= John E. Bortle =

American amateur astronomer

John E. Bortle is an American amateur astronomer. He is best known for creating the Bortle scale to quantify the darkness of the night sky.

Bortle has made a special study of comets. He has recorded thousands of observations relating to more than 300 comets. From 1977 until 1994 he authored the monthly '"Comet Digest" in Sky and Telescope magazine. He also had a special interest in variable stars. After joining the AAVSO in 1963, Bortle contributed more than 215,000 visual observations to the AAVSO's database before retiring from the organization in 2020.. From 1970 until 2000 he edited the monthly AAVSO circular for the American Association of Variable Star Observers. He published his darkness scale in Sky and Telescope magazine in 2001. The scale ranges from 1 (extremely dark rural area or national park, usually at high elevation, low humidity, and low wind) to 9 (urban inner city). Today that scale is widely used throughout the world by the amateur astronomy community for ascertaining and relating their sky conditions to colleagues.
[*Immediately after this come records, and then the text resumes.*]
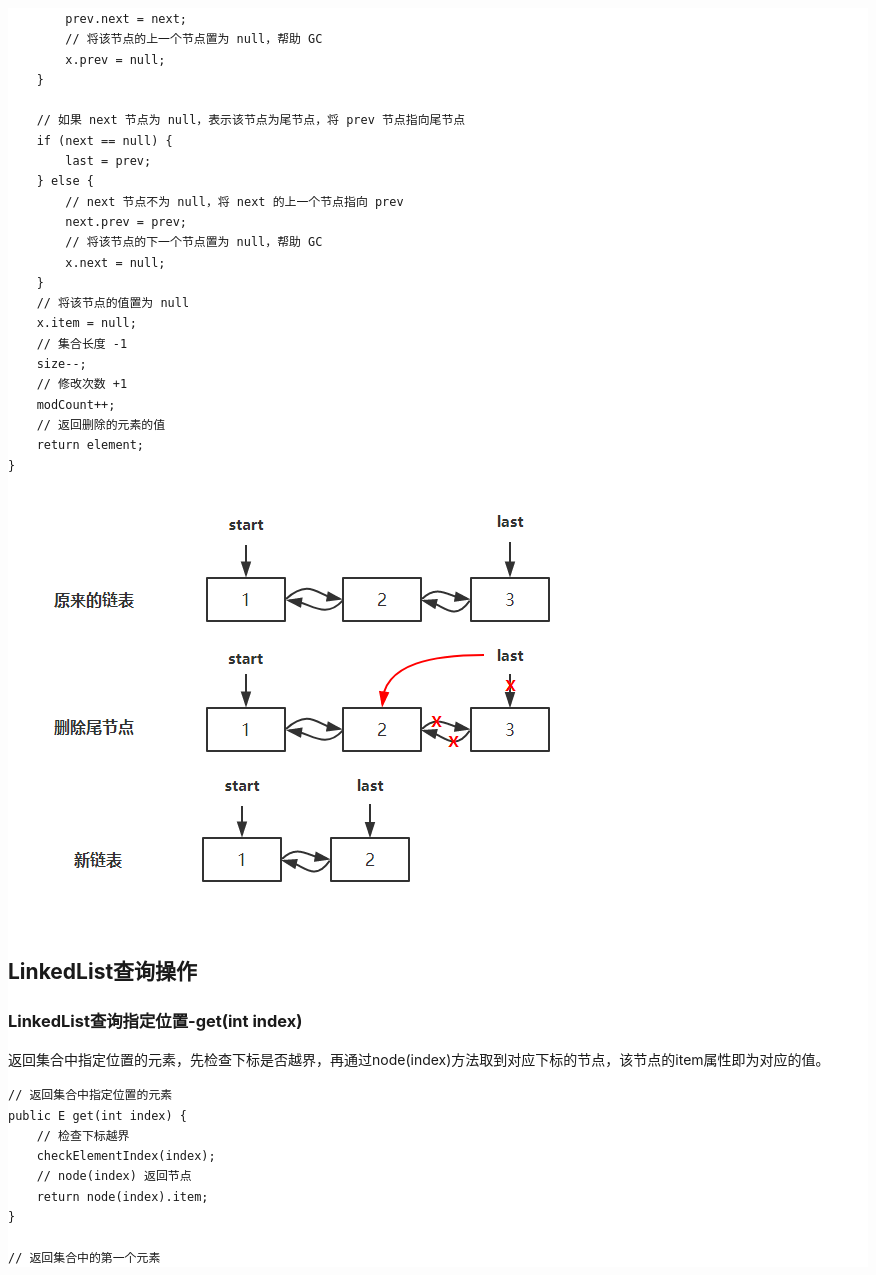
 ```
        prev.next = next;
        // 将该节点的上一个节点置为 null，帮助 GC
        x.prev = null;
    }

    // 如果 next 节点为 null，表示该节点为尾节点，将 prev 节点指向尾节点
    if (next == null) {
        last = prev;
    } else {
        // next 节点不为 null，将 next 的上一个节点指向 prev
        next.prev = prev;
        // 将该节点的下一个节点置为 null，帮助 GC
        x.next = null;
    }
    // 将该节点的值置为 null
    x.item = null;
    // 集合长度 -1
    size--;
    // 修改次数 +1
    modCount++;
    // 返回删除的元素的值
    return element;
}
```

![](/images/collection/LinkedList删除尾部.png)

## LinkedList查询操作
### LinkedList查询指定位置-get(int index)
返回集合中指定位置的元素，先检查下标是否越界，再通过node(index)方法取到对应下标的节点，该节点的item属性即为对应的值。
```
// 返回集合中指定位置的元素
public E get(int index) {
    // 检查下标越界
    checkElementIndex(index);
    // node(index) 返回节点
    return node(index).item;
}

// 返回集合中的第一个元素
```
John Bortle created a predictive model to calculate if a comet would survive perihelion or not, known as the Bortle survival limit. According to it, if the comet is brighter than H10 = 7.0 + 6q, where H10 is the absolute magnitude of the comet and q the perihelion distance in astronomical units, it was likely to survive.

==Recognition==
- Astronomical Society of the Pacific's Comet Medal (1974) for significant contributions to the research of comets.
- American Association of Variable Star Observers 23rd Merit Award (1983), for his editorship of the AAVSO Circular and observing record.
- E.E.Barnard Observers Award of the Western Amateur Astronomers (1990), for his observational work on comets.
- The asteroid 4673 Bortle was named in his honor by the International Astronomical Union.
- Walter Scott Houston Award of the Northeast Region of the Astronomical League (2010).
- Leslie Peltier Award from the Astronomical League (2013).